#### Problem to solve:
I'd like every entry transcribed word for word, with no pictures.

(Pictures paired with source code)
•••••

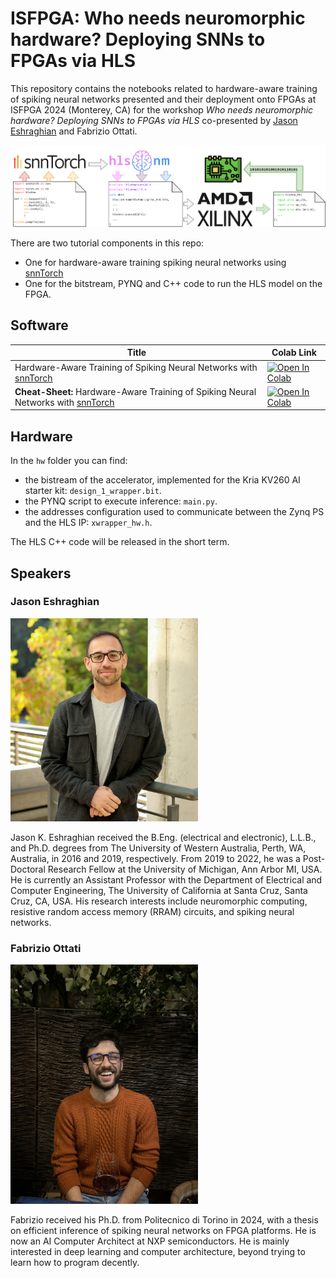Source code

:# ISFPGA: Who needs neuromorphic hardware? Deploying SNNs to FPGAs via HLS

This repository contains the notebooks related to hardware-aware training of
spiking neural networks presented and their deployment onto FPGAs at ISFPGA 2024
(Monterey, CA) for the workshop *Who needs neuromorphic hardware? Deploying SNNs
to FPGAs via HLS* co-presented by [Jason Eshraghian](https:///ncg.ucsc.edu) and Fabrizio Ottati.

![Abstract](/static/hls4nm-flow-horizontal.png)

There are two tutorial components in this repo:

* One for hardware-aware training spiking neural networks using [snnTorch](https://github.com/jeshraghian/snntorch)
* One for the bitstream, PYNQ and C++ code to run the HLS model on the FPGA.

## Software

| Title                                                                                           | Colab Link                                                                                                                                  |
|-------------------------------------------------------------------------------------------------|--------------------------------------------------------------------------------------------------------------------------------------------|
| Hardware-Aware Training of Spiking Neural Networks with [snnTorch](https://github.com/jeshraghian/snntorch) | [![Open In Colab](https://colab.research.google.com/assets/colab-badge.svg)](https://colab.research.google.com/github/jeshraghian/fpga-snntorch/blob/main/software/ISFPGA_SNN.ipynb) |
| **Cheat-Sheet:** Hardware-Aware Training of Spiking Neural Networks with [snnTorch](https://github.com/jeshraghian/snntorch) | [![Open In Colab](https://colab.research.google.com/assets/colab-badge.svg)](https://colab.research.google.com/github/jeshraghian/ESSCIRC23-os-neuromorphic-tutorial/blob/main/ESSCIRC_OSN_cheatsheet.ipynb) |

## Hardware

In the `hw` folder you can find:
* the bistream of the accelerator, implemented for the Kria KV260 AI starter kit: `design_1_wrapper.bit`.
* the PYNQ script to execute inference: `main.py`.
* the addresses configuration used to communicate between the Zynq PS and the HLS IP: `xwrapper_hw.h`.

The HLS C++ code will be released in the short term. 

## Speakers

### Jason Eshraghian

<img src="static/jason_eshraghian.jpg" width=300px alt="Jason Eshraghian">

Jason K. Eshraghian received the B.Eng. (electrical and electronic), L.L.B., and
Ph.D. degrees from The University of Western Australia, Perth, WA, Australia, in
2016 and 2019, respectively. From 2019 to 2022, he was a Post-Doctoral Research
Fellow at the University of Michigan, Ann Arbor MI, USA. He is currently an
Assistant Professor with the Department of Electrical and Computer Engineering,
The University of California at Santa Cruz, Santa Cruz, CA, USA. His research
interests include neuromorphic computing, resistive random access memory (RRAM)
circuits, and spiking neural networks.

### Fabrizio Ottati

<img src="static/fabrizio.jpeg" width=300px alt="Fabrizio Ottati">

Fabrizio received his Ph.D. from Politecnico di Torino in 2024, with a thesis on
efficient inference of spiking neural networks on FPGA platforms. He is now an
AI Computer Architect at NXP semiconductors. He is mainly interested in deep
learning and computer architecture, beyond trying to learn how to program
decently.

•••••

#### Answer to this exercise:
Source code

:# ISFPGA: Who needs neuromorphic hardware? Deploying SNNs to FPGAs via HLS

This repository contains the notebooks related to hardware-aware training of
spiking neural networks presented and their deployment onto FPGAs at ISFPGA 2024
(Monterey, CA) for the workshop *Who needs neuromorphic hardware? Deploying SNNs
to FPGAs via HLS* co-presented by [Jason Eshraghian](https:///ncg.ucsc.edu) and Fabrizio Ottati.

![Abstract](/static/hls4nm-flow-horizontal.png)

There are two tutorial components in this repo:

* One for hardware-aware training spiking neural networks using [snnTorch](https://github.com/jeshraghian/snntorch)
* One for the bitstream, PYNQ and C++ code to run the HLS model on the FPGA.

## Software

| Title                                                                                           | Colab Link                                                                                                                                  |
|-------------------------------------------------------------------------------------------------|--------------------------------------------------------------------------------------------------------------------------------------------|
| Hardware-Aware Training of Spiking Neural Networks with [snnTorch](https://github.com/jeshraghian/snntorch) | [![Open In Colab](https://colab.research.google.com/assets/colab-badge.svg)](https://colab.research.google.com/github/jeshraghian/fpga-snntorch/blob/main/software/ISFPGA_SNN.ipynb) |
| **Cheat-Sheet:** Hardware-Aware Training of Spiking Neural Networks with [snnTorch](https://github.com/jeshraghian/snntorch) | [![Open In Colab](https://colab.research.google.com/assets/colab-badge.svg)](https://colab.research.google.com/github/jeshraghian/ESSCIRC23-os-neuromorphic-tutorial/blob/main/ESSCIRC_OSN_cheatsheet.ipynb) |

## Hardware

In the `hw` folder you can find:
* the bistream of the accelerator, implemented for the Kria KV260 AI starter kit: `design_1_wrapper.bit`.
* the PYNQ script to execute inference: `main.py`.
* the addresses configuration used to communicate between the Zynq PS and the HLS IP: `xwrapper_hw.h`.

The HLS C++ code will be released in the short term. 

## Speakers

### Jason Eshraghian

<img src="static/jason_eshraghian.jpg" width=300px alt="Jason Eshraghian">

Jason K. Eshraghian received the B.Eng. (electrical and electronic), L.L.B., and
Ph.D. degrees from The University of Western Australia, Perth, WA, Australia, in
2016 and 2019, respectively. From 2019 to 2022, he was a Post-Doctoral Research
Fellow at the University of Michigan, Ann Arbor MI, USA. He is currently an
Assistant Professor with the Department of Electrical and Computer Engineering,
The University of California at Santa Cruz, Santa Cruz, CA, USA. His research
interests include neuromorphic computing, resistive random access memory (RRAM)
circuits, and spiking neural networks.

### Fabrizio Ottati

<img src="static/fabrizio.jpeg" width=300px alt="Fabrizio Ottati">

Fabrizio received his Ph.D. from Politecnico di Torino in 2024, with a thesis on
efficient inference of spiking neural networks on FPGA platforms. He is now an
AI Computer Architect at NXP semiconductors. He is mainly interested in deep
learning and computer architecture, beyond trying to learn how to program
decently.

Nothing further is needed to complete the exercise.